- About this task: Your answer should consist of the lines in the data below that contain "uploading".

- Listed entries:

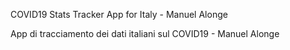 COVID19 Stats Tracker App for Italy - Manuel Alonge

App di tracciamento dei dati italiani sul COVID19 - Manuel Alonge
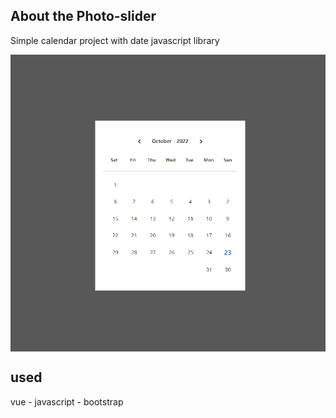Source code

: ## About the Photo-slider

Simple calendar project with date javascript library

<img align="center" src="calendar.png">

## used

vue - javascript - bootstrap 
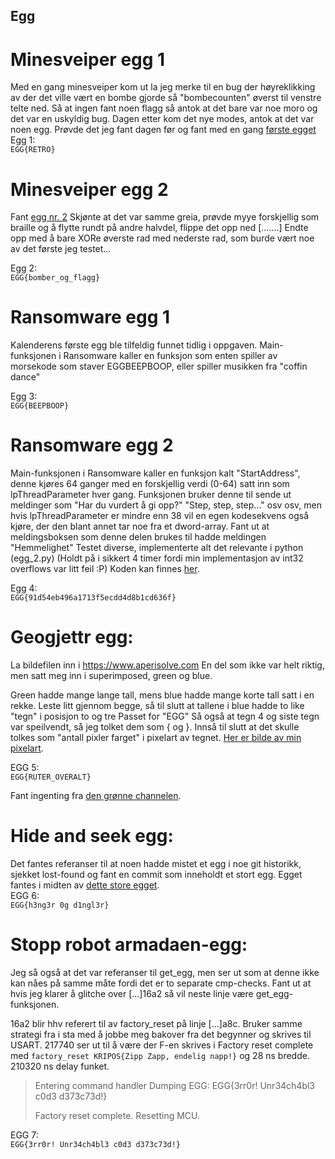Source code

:## Egg
# Minesveiper egg 1
Med en gang minesveiper kom ut la jeg merke til en bug der høyreklikking av der det ville vært en bombe gjorde så "bombecounten" øverst til venstre telte ned.
Så at ingen fant noen flagg så antok at det bare var noe moro og det var en uskyldig bug.
Dagen etter kom det nye modes, antok at det var noen egg. Prøvde det jeg fant dagen før og fant med en gang [første egget](egg_1.png)\
Egg 1:\
`EGG{RETRO}`

# Minesveiper egg 2
Fant [egg nr. 2](egg_2.png)
Skjønte at det var samme greia, prøvde myye forskjellig som braille og å flytte rundt på andre halvdel, flippe det opp ned [.......]
Endte opp med å bare XORe øverste rad med nederste rad, som burde vært noe av det første jeg testet...

Egg 2:\
`EGG{bomber_og_flagg}`

# Ransomware egg 1
Kalenderens første egg ble tilfeldig funnet tidlig i oppgaven. Main-funksjonen i Ransomware kaller en funksjon som enten spiller av morsekode som staver EGGBEEPBOOP, eller spiller musikken fra "coffin dance"

Egg 3:\
`EGG{BEEPBOOP}`

# Ransomware egg 2
Main-funksjonen i Ransomware kaller en funksjon kalt "StartAddress", denne kjøres 64 ganger med en forskjellig verdi (0-64) satt inn som lpThreadParameter hver gang.
Funksjonen bruker denne til sende ut meldinger som "Har du vurdert å gi opp?" "Step, step, step..." osv osv, men hvis lpThreadParameter er mindre enn 38 vil en egen kodesekvens også kjøre, der den blant annet tar noe fra et dword-array.
Fant ut at meldingsboksen som denne delen brukes til hadde meldingen "Hemmelighet"
Testet diverse, implementerte alt det relevante i python (egg_2.py)
(Holdt på i sikkert 4 timer fordi min implementasjon av int32 overflows var litt feil :P)
Koden kan finnes [her](../Dag8-Ransomware/Egg_2.py).

Egg 4:\
`EGG{91d54eb496a1713f5ecdd4d8b1cd636f}`

# Geogjettr egg:
La bildefilen inn i https://www.aperisolve.com
En del som ikke var helt riktig, men satt meg inn i superimposed, green og blue.

Green hadde mange lange tall, mens blue hadde mange korte tall satt i en rekke.
Leste litt gjennom begge, så til slutt at tallene i blue hadde to like "tegn" i posisjon to og tre
Passet for "EGG"
Så også at tegn 4 og siste tegn var speilvendt, så jeg tolket dem som { og }.
Innså til slutt at det skulle tolkes som "antall pixler farget" i pixelart av tegnet.
[Her er bilde av min pixelart](../Dag13-GeoGjettr/Egg.png).

EGG 5:\
`EGG{RUTER_OVERALT}`

Fant ingenting fra [den grønne channelen](../Dag13-GeoGjettr/image_g_1.png).

# Hide and seek egg:
Det fantes referanser til at noen hadde mistet et egg i noe git historikk, sjekket lost-found og fant en commit som inneholdt et stort egg. Egget fantes i midten av [dette store egget](../Dag16-Invasjon/aksjon_2023/.git/lost-found/other/fdfbb6ab8dda68e83853bf372a100e8ff6e8830f).\
EGG 6:\
`EGG{h3ng3r 0g d1ngl3r}`

# Stopp robot armadaen-egg:
Jeg så også at det var referanser til get_egg, men ser ut som at denne ikke kan nåes på samme måte fordi det er to separate cmp-checks.
Fant ut at hvis jeg klarer å glitche over [...]16a2 så vil neste linje være get_egg-funksjonen.

16a2 blir hhv referert til av factory_reset på linje [...]a8c.
Bruker samme strategi fra i sta med å jobbe meg bakover fra det begynner og skrives til USART.
217740 ser ut til å være der F-en skrives i Factory reset complete med `factory_reset KRIPOS{Zipp Zapp, endelig napp!}` og 28 ns bredde.
210320 ns delay funket.

>Entering command handler
>Dumping EGG:
>EGG{3rr0r! Unr34ch4bl3 c0d3 d373c73d!}
>
>Factory reset complete. Resetting MCU.

EGG 7:\
`EGG{3rr0r! Unr34ch4bl3 c0d3 d373c73d!}`

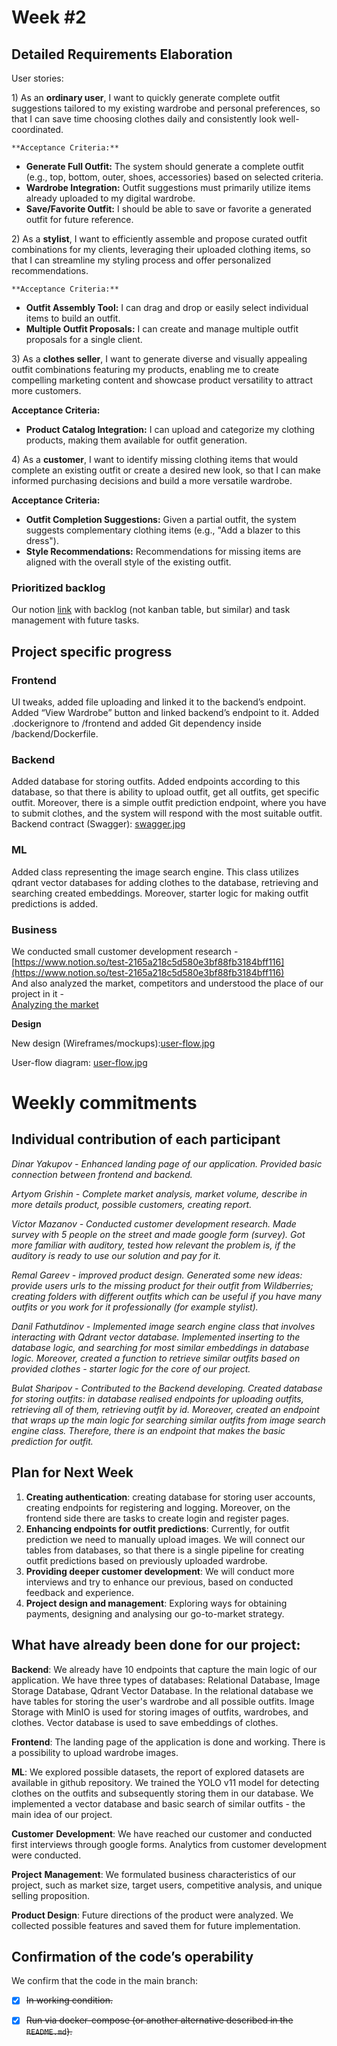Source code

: # Week \#2 

## Detailed Requirements Elaboration


User stories:

1\) As an **ordinary user**, I want to quickly generate complete outfit suggestions tailored to my existing wardrobe and personal preferences, so that I can save time choosing clothes daily and consistently look well-coordinated.

	**Acceptance Criteria:**

- **Generate Full Outfit:** The system should generate a complete outfit (e.g., top, bottom, outer, shoes, accessories) based on selected criteria.  
- **Wardrobe Integration:** Outfit suggestions must primarily utilize items already uploaded to my digital wardrobe.  
- **Save/Favorite Outfit:** I should be able to save or favorite a generated outfit for future reference.

2\) As a **stylist**, I want to efficiently assemble and propose curated outfit combinations for my clients, leveraging their uploaded clothing items, so that I can streamline my styling process and offer personalized recommendations.

	**Acceptance Criteria:**

- **Outfit Assembly Tool:** I can drag and drop or easily select individual items to build an outfit.  
- **Multiple Outfit Proposals:** I can create and manage multiple outfit proposals for a single client.

3\) As a **clothes seller**, I want to generate diverse and visually appealing outfit combinations featuring my products, enabling me to create compelling marketing content and showcase product versatility to attract more customers.

**Acceptance Criteria:**

- **Product Catalog Integration:** I can upload and categorize my clothing products, making them available for outfit generation.

4\)  As a **customer**, I want to identify missing clothing items that would complete an existing outfit or create a desired new look, so that I can make informed purchasing decisions and build a more versatile wardrobe.

**Acceptance Criteria:**

- **Outfit Completion Suggestions:** Given a partial outfit, the system suggests complementary clothing items (e.g., "Add a blazer to this dress").  
- **Style Recommendations:** Recommendations for missing items are aligned with the overall style of the existing outfit.

### Prioritized backlog 

Our notion [link](https://www.notion.so/Week-2-2115a218c5d580b6b886d7e26f92e2fb?source=copy_link%20) with backlog (not kanban table, but similar) and task management with future tasks.

## Project specific progress 

### **Frontend** 

UI tweaks, added file uploading and linked it to the backend’s endpoint. Added “View Wardrobe” button and linked backend’s endpoint to it. Added .dockerignore to /frontend and added Git dependency inside /backend/Dockerfile.

### **Backend** 

Added database for storing outfits. Added endpoints according to this database, so that there is ability to upload outfit, get all outfits, get specific outfit. Moreover, there is a simple outfit prediction endpoint, where you have to submit clothes, and the system will respond with the most suitable outfit. Backend contract (Swagger): [swagger.jpg](https://drive.google.com/file/d/1soq2QEAElbTj0m2Y15RXqAwEP2rkvAYc/view?usp=sharing)

### 

### **ML** 

Added class representing the image search engine. This class utilizes qdrant vector databases for adding clothes to the database, retrieving and searching created embeddings. Moreover, starter logic for making outfit predictions is added. 

### **Business** 

We conducted small customer development research \- [https://www.notion.so/test-2165a218c5d580e3bf88fb3184bff116](https://www.notion.so/test-2165a218c5d580e3bf88fb3184bff116)  
And also analyzed the market, competitors and understood the place of our project in it \-  
[Analyzing the market](https://www.notion.so/Analyzing-business-part-2165a218c5d58000a8dff63ebc8395eb)

**Design**

New design (Wireframes/mockups):[user-flow.jpg](https://drive.google.com/file/d/17W1I6F2ASWE74y5MHkO0v-gxc2vLFec_/view?usp=sharing)

User-flow diagram: [user-flow.jpg](https://drive.google.com/file/d/17W1I6F2ASWE74y5MHkO0v-gxc2vLFec_/view?usp=sharing)

# Weekly commitments 

## **Individual contribution of each participant** 

*Dinar Yakupov \- Enhanced landing page of our application. Provided basic connection between frontend and backend.*  

*Artyom Grishin \- Complete market analysis, market volume, describe in more details product, possible customers, creating report.*

*Victor Mazanov \- Conducted customer development research. Made survey with 5 people on the street and made google form (survey). Got more familiar with auditory, tested how relevant the problem is, if the auditory is ready to use our solution and pay for it.*

*Remal Gareev \- improved product design. Generated some new ideas: provide users urls to the missing product for their outfit from Wildberries; creating folders with different outfits which can be useful if you have many outfits or you work for it professionally (for example stylist).*

*Danil Fathutdinov \- Implemented image search engine class that involves interacting with Qdrant vector database. Implemented inserting to the database logic, and searching for most similar embeddings in database logic. Moreover, created a function to retrieve similar outfits based on provided clothes \- starter logic for the core of our project.*

*Bulat Sharipov \- Contributed to the Backend developing. Created database for storing outfits: in database realised endpoints for uploading outfits, retrieving all of them, retrieving outfit by id. Moreover, created an endpoint that wraps up the main logic for searching similar outfits from image search engine class. Therefore, there is an endpoint that makes the basic prediction for outfit.*

## **Plan for Next Week** 

1. **Creating authentication**: creating database for storing user accounts, creating endpoints for registering and logging. Moreover, on the frontend side there are tasks to create login and register pages.  
2. **Enhancing endpoints for outfit predictions**: Currently, for outfit prediction we need to manually upload images. We will connect our tables from databases, so that there is a single pipeline for creating outfit predictions based on previously uploaded wardrobe.  
3. **Providing deeper customer development**: We will conduct more interviews and try to enhance our previous, based on conducted feedback and experience.  
4. **Project design and management**: Exploring ways for obtaining payments, designing and analysing our go-to-market strategy.

## **What have already been done for our project:**

**Backend**: We already have 10 endpoints that capture the main logic of our application. We have three types of databases: Relational Database, Image Storage Database, Qdrant Vector Database. In the relational database we have tables for storing the user's wardrobe and all possible outfits. Image Storage with MinIO is used for storing images of outfits, wardrobes, and clothes. Vector database is used to save embeddings of clothes.

**Frontend**: The landing page of the application is done and working. There is a possibility to upload wardrobe images. 

**ML**: We explored possible datasets, the report of explored datasets are available in github repository. We trained the YOLO v11 model for detecting clothes on the outfits and subsequently storing them in our database. We implemented a vector database and basic search of similar outfits \- the main idea of our project. 

**Customer** **Development**: We have reached our customer and conducted first interviews through google forms. Analytics from customer development were conducted.

**Project** **Management**: We formulated business characteristics of our project, such as market size, target users, competitive analysis, and unique selling proposition.

**Product Design**: Future directions of the product were analyzed. We collected possible features and saved them for future implementation.

## Confirmation of the code’s operability 

We confirm that the code in the main branch:

- [x] ~~In working condition.~~   
- [x] ~~Run via docker-compose (or another alternative described in the `README.md`).~~

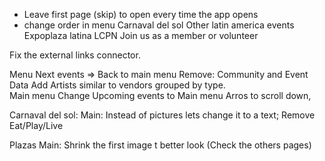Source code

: - Leave first page (skip) to open every time the app opens
- change order in menu
	Carnaval del sol
	Other latin america events
	Expoplaza latina
	LCPN
	Join us as a member or volunteer

Fix the external links connector.

Menu
	Next events => Back to main menu
	Remove: Community and Event Data
	Add
		Artists similar to vendors grouped by type.		
Main menu
	Change Upcoming events to Main menu
	Arros to scroll down, 

Carnaval del sol:
	Main:
		Instead of pictures lets change it to a text;
		Remove Eat/Play/Live

Plazas
	Main:
		Shrink the first image t better look (Check the others pages)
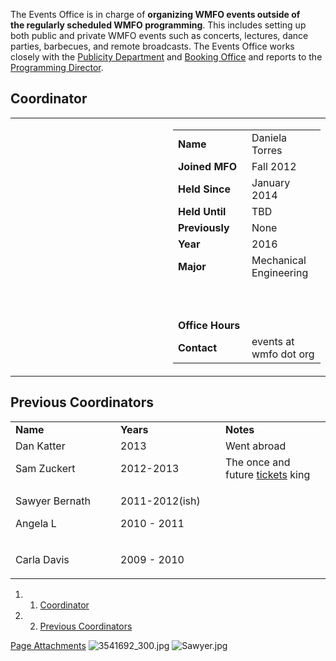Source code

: The Events Office is in charge of **organizing WMFO events outside of the regularly scheduled WMFO programming**. This includes setting up both public and private WMFO events such as concerts, lectures, dance parties, barbecues, and remote broadcasts. The Events Office works closely with the [Publicity Department](https://wiki.wmfo.org/About_WMFO/Executive_Board/Publicity_Dept. "Publicity Dept.") and [Booking Office](https://wiki.wmfo.org/About_WMFO/Executive_Board/Music_Dept./Booking_Office "Booking Office") and reports to the [Programming Director](https://wiki.wmfo.org/About_WMFO/Executive_Board/Programming_Dept. "Programming Dept.").

Coordinator
-----------

<table>
<col width="50%" />
<col width="50%" />
<tbody>
<tr class="odd">
<td align="left"> </td>
<td align="left"><table>
<col width="50%" />
<col width="50%" />
<tbody>
<tr class="odd">
<td align="left"><strong>Name</strong></td>
<td align="left">Daniela Torres</td>
</tr>
<tr class="even">
<td align="left"><strong>Joined MFO</strong></td>
<td align="left">Fall 2012</td>
</tr>
<tr class="odd">
<td align="left"><strong>Held Since</strong></td>
<td align="left">January 2014</td>
</tr>
<tr class="even">
<td align="left"><strong>Held Until</strong></td>
<td align="left">TBD</td>
</tr>
<tr class="odd">
<td align="left"><strong>Previously</strong></td>
<td align="left">None</td>
</tr>
<tr class="even">
<td align="left"><strong>Year</strong></td>
<td align="left">2016</td>
</tr>
<tr class="odd">
<td align="left"><strong>Major</strong></td>
<td align="left">Mechanical Engineering</td>
</tr>
<tr class="even">
<td align="left"><p> </p></td>
<td align="left"> </td>
</tr>
<tr class="odd">
<td align="left"><strong>Office Hours</strong></td>
<td align="left"> </td>
</tr>
<tr class="even">
<td align="left"><strong>Contact</strong></td>
<td align="left"><script type="text/javascript">
<!--
h='&#x77;&#x6d;&#102;&#x6f;&#46;&#x6f;&#114;&#x67;';a='&#64;';n='&#x65;&#118;&#x65;&#110;&#116;&#x73;';e=n+a+h;
document.write('<a h'+'ref'+'="ma'+'ilto'+':'+e+'">'+e+'<\/'+'a'+'>');
// -->
</script><noscript>&#x65;&#118;&#x65;&#110;&#116;&#x73;&#32;&#x61;&#116;&#32;&#x77;&#x6d;&#102;&#x6f;&#32;&#100;&#x6f;&#116;&#32;&#x6f;&#114;&#x67;</noscript></td>
</tr>
</tbody>
</table></td>
</tr>
</tbody>
</table>

Previous Coordinators
---------------------

<table>
<col width="33%" />
<col width="33%" />
<col width="33%" />
<tbody>
<tr class="odd">
<td align="left"><strong>Name</strong></td>
<td align="left"><strong>Years</strong></td>
<td align="left"><strong>Notes</strong></td>
</tr>
<tr class="even">
<td align="left">Dan Katter</td>
<td align="left">2013</td>
<td align="left">Went abroad</td>
</tr>
<tr class="odd">
<td align="left">Sam Zuckert</td>
<td align="left">2012-2013</td>
<td align="left">The once and future <a href="https://wiki.wmfo.org/About_WMFO/Executive_Board/Music_Dept./Tickets_Office" title="Tickets Office">tickets</a> king</td>
</tr>
<tr class="even">
<td align="left"><p>Sawyer Bernath</p>
<p>Angela L</p></td>
<td align="left"><p>2011-2012(ish)</p>
<p>2010 - 2011</p></td>
<td align="left"> </td>
</tr>
<tr class="odd">
<td align="left"><p>Carla Davis</p></td>
<td align="left">2009 - 2010</td>
<td align="left"> </td>
</tr>
</tbody>
</table>

1.  1. [Coordinator](#Coordinator)
2.  2. [Previous Coordinators](#Previous_Coordinators)

[Page Attachments](https://wiki-files.wmfo.org/About_WMFO/Executive_Board/Publicity_Dept./Events_Office)
![3541692_300.jpg](https://wiki-files.wmfo.org/About_WMFO/Executive_Board/Publicity_Dept./Events_Office/3541692_300.jpg)
![Sawyer.jpg](https://wiki-files.wmfo.org/About_WMFO/Executive_Board/Publicity_Dept./Events_Office/Sawyer.jpg)
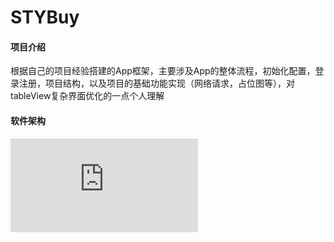 # STYBuy

#### 项目介绍
根据自己的项目经验搭建的App框架，主要涉及App的整体流程，初始化配置，登录注册，项目结构，以及项目的基础功能实现（网络请求，占位图等），对tableView复杂界面优化的一点个人理解

#### 软件架构
![image](https://github.com/LifeForLove/STYBuy/blob/master/App流程图.pdf)


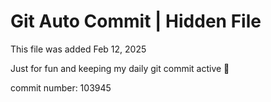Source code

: # Git Auto Commit | Hidden File

This file was added Feb 12, 2025

Just for fun and keeping my daily git commit active 🤪

commit number: 103945
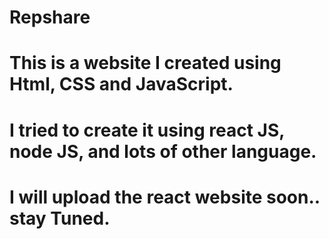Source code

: # Repshare
# This is a website I created using Html, CSS and JavaScript.
# I tried to create it using react JS, node JS, and lots of other language.
# I will upload the react website soon.. stay Tuned.
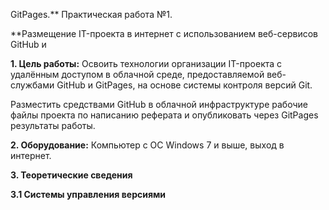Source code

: GitPages.**
Практическая работа №1.

**Размещение IT-проекта в интернет с использованием веб-сервисов GitHub и

**1. Цель работы:** Освоить технологии организации IT-проекта с удалённым
доступом в облачной среде, предоставляемой веб-службами GitHub и GitPages, на
основе системы контроля версий Git.

Разместить средствами GitHub в облачной инфраструктуре рабочие файлы проекта по
написанию реферата и опубликовать через GitPages результаты работы.

**2. Оборудование:** Компьютер с ОС Windows 7 и выше, выход в интернет.

**3. Теоретические сведения**

**3.1 Системы управления версиями**
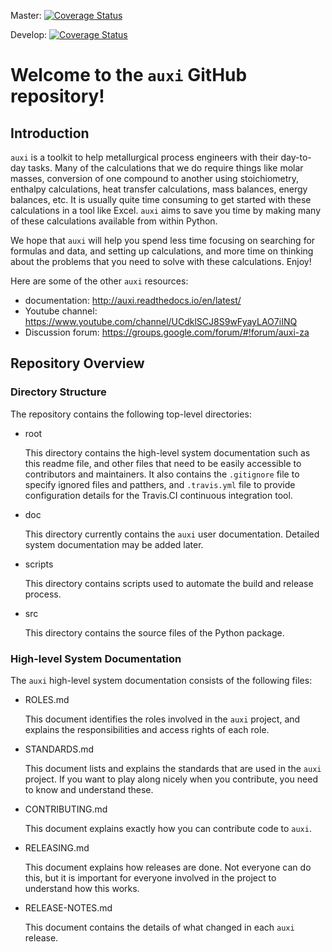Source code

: Master:  [![Coverage Status](https://coveralls.io/repos/github/Ex-Mente/auxi.0/badge.svg?branch=master)](https://coveralls.io/github/Ex-Mente/auxi.0?branch=master)

Develop: [![Coverage Status](https://coveralls.io/repos/github/Ex-Mente/auxi.0/badge.svg?branch=develop)](https://coveralls.io/github/Ex-Mente/auxi.0?branch=develop)

# Welcome to the `auxi` GitHub repository!

## Introduction

`auxi` is a toolkit to help metallurgical process engineers with their day-to-day tasks. Many of the calculations that we do require things like molar masses, conversion of one compound to another using stoichiometry, enthalpy calculations, heat transfer calculations, mass balances, energy balances, etc. It is usually quite time consuming to get started with these calculations in a tool like Excel. `auxi` aims to save you time by making many of these calculations available from within Python.

We hope that `auxi` will help you spend less time focusing on searching for formulas and data, and setting up calculations, and more time on thinking about the problems that you need to solve with these calculations. Enjoy!

Here are some of the other `auxi` resources:
* documentation: http://auxi.readthedocs.io/en/latest/
* Youtube channel: https://www.youtube.com/channel/UCdklSCJ8S9wFyayLAO7iINQ
* Discussion forum: https://groups.google.com/forum/#!forum/auxi-za


## Repository Overview

### Directory Structure
The repository contains the following top-level directories:
* root

   This directory contains the high-level system documentation such as this readme file, and other files that need to be easily accessible to contributors and maintainers. It also contains the `.gitignore` file to specify ignored files and patthers, and `.travis.yml` file to provide configuration details for the Travis.CI continuous integration tool.

* doc

   This directory currently contains the `auxi` user documentation. Detailed system documentation may be added later.

* scripts

   This directory contains scripts used to automate the build and release process.

* src

   This directory contains the source files of the Python package.


### High-level System Documentation
The `auxi` high-level system documentation consists of the following files:
* ROLES.md

   This document identifies the roles involved in the `auxi` project, and explains the responsibilities and access rights of each role.

* STANDARDS.md

   This document lists and explains the standards that are used in the `auxi` project. If you want to play along nicely when you contribute, you need to know and understand these.

* CONTRIBUTING.md

   This document explains exactly how you can contribute code to `auxi`.

* RELEASING.md

   This document explains how releases are done. Not everyone can do this, but it is important for everyone involved in the project to understand how this works.

* RELEASE-NOTES.md

   This document contains the details of what changed in each `auxi` release.
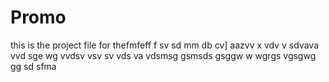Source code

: # Promo
this is the project file for thefmfeff f sv sd
mm db cv] aazvv x vdv v sdvava  vvd sge wg
vvdsv vsv sv vds va
 vdsmsg gsmsds gsggw w wgrgs  vgsgwg  gg  sd sfma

- Solution to this problem:
UI tweaks, added file uploading and linked it to the backend’s endpoint. Added “View Wardrobe” button and linked backend’s endpoint to it. Added .dockerignore to /frontend and added Git dependency inside /backend/Dockerfile.
*Bulat Sharipov \- Contributed to the Backend developing. Created database for storing outfits: in database realised endpoints for uploading outfits, retrieving all of them, retrieving outfit by id. Moreover, created an endpoint that wraps up the main logic for searching similar outfits from image search engine class. Therefore, there is an endpoint that makes the basic prediction for outfit.*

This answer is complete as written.